» PROBLEM TO WORK ON:
Provide only the number of lines in the records where "licenses" appears.

» INPUT DATA:
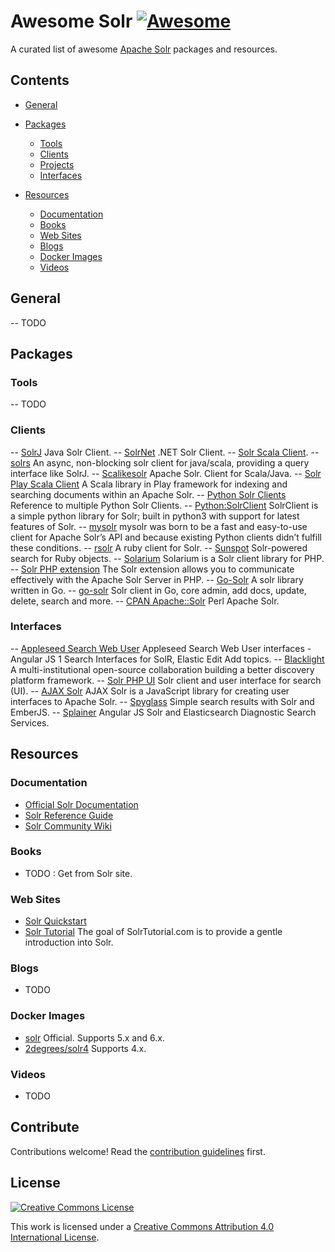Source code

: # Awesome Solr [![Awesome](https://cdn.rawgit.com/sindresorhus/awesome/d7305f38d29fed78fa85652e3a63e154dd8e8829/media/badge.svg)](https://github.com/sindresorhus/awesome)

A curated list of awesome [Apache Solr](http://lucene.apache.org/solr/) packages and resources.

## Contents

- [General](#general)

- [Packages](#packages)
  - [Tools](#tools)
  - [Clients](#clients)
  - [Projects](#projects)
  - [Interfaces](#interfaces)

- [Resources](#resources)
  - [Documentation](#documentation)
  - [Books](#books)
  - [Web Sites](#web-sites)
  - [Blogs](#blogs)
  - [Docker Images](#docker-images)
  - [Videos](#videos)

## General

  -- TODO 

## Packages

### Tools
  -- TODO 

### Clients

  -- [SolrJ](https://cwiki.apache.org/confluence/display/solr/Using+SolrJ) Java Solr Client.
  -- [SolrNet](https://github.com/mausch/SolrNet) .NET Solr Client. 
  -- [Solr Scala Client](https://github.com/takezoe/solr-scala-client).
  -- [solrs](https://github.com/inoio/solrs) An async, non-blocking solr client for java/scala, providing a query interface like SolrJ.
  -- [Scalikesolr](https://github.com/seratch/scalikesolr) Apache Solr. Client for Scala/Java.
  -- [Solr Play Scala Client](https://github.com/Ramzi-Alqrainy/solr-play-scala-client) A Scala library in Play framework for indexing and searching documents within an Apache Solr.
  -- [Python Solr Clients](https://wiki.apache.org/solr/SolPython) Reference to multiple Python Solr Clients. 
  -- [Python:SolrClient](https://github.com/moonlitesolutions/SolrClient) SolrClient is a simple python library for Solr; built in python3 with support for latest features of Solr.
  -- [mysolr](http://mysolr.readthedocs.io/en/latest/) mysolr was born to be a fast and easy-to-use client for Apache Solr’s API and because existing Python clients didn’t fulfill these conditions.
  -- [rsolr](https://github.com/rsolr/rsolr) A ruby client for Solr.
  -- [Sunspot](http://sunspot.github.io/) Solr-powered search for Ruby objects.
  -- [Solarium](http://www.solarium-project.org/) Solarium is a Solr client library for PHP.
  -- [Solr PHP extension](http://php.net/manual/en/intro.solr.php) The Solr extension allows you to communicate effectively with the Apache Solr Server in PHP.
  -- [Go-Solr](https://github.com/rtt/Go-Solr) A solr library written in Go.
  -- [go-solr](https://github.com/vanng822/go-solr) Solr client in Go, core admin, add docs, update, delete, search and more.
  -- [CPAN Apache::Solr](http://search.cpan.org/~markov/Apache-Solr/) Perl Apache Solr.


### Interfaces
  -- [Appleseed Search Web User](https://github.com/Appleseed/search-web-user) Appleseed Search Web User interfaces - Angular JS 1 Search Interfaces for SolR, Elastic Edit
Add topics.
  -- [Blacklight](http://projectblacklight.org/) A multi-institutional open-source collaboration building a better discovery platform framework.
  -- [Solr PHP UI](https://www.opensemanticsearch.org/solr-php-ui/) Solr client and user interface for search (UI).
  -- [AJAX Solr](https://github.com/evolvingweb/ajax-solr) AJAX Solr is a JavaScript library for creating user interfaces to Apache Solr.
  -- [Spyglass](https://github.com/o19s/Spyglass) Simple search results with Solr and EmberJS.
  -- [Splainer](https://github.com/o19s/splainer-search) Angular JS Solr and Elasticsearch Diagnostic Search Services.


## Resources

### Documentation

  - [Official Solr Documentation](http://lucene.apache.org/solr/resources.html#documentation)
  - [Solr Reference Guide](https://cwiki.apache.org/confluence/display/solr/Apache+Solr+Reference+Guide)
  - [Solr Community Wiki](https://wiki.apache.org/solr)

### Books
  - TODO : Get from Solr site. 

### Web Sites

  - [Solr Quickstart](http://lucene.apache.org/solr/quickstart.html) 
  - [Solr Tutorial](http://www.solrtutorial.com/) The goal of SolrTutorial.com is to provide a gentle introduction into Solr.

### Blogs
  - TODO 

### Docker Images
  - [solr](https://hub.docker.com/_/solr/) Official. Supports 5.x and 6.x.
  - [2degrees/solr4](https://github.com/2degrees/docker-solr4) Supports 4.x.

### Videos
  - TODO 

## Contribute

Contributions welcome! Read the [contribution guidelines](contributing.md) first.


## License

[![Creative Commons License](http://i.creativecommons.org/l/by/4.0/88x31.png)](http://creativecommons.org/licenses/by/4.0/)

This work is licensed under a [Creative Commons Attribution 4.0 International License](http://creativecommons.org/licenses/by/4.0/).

» SOLUTION TO THIS EXERCISE:
2